**Assignment:** Copy each line below that has "only".
Top of Entries provided
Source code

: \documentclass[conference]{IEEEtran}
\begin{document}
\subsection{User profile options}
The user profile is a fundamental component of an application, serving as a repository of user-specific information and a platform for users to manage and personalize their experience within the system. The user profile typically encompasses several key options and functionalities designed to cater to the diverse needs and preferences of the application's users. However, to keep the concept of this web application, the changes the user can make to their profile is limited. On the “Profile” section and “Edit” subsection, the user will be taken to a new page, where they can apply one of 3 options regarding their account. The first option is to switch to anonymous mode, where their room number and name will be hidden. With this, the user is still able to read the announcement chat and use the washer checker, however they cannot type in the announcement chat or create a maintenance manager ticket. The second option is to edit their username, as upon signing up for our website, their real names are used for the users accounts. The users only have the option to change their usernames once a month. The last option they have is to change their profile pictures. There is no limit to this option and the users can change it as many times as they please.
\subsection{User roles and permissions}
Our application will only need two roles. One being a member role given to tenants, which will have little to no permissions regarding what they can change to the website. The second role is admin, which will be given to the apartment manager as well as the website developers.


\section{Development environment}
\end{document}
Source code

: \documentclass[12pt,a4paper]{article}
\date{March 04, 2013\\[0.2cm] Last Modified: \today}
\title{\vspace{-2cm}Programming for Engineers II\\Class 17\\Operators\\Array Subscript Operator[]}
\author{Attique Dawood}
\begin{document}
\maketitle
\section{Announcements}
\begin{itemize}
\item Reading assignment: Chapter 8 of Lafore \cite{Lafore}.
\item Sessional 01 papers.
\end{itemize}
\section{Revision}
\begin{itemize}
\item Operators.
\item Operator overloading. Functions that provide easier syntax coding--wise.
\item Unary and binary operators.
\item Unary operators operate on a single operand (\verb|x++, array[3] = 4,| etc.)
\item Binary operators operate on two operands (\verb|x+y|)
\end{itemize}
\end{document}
Bottom of Entries provided
Top of Entries provided
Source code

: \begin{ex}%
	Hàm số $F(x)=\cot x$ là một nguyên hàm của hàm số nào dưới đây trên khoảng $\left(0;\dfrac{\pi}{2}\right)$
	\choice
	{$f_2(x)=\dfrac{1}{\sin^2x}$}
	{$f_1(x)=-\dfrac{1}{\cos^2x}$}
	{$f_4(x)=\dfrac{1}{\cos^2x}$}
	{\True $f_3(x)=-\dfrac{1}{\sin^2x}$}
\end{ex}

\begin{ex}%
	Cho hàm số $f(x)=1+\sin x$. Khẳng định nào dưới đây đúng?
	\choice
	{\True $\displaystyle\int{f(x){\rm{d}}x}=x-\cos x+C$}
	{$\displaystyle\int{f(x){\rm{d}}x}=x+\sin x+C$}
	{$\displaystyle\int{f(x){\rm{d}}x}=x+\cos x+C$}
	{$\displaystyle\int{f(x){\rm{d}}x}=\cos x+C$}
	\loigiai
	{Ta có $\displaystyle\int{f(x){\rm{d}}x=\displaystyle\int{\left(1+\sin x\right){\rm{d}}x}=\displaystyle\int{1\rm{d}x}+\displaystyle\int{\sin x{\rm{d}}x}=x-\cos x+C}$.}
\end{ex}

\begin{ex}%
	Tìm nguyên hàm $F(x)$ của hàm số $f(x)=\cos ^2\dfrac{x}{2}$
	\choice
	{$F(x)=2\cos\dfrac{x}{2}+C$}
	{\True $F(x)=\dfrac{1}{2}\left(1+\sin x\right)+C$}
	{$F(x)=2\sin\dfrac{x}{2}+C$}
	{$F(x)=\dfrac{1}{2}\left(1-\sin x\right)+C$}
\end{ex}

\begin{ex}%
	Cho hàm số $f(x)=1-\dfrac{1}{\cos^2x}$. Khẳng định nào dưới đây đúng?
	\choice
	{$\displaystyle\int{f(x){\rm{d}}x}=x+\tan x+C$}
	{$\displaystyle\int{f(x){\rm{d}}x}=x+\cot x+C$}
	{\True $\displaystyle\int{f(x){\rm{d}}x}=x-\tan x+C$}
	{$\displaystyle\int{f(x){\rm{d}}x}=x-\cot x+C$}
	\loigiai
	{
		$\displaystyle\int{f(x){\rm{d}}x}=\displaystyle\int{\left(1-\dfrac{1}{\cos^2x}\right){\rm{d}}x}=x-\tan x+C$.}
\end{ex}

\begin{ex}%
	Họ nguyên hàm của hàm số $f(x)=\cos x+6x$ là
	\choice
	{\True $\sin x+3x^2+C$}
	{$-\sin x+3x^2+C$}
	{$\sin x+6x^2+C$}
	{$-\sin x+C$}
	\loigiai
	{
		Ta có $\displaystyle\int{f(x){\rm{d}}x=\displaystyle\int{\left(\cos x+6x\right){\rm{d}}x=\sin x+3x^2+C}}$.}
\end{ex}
Bottom of Entries provided
**Answer to the problem:**
The user profile is a fundamental component of an application, serving as a repository of user-specific information and a platform for users to manage and personalize their experience within the system. The user profile typically encompasses several key options and functionalities designed to cater to the diverse needs and preferences of the application's users. However, to keep the concept of this web application, the changes the user can make to their profile is limited. On the “Profile” section and “Edit” subsection, the user will be taken to a new page, where they can apply one of 3 options regarding their account. The first option is to switch to anonymous mode, where their room number and name will be hidden. With this, the user is still able to read the announcement chat and use the washer checker, however they cannot type in the announcement chat or create a maintenance manager ticket. The second option is to edit their username, as upon signing up for our website, their real names are used for the users accounts. The users only have the option to change their usernames once a month. The last option they have is to change their profile pictures. There is no limit to this option and the users can change it as many times as they please.
Our application will only need two roles. One being a member role given to tenants, which will have little to no permissions regarding what they can change to the website. The second role is admin, which will be given to the apartment manager as well as the website developers.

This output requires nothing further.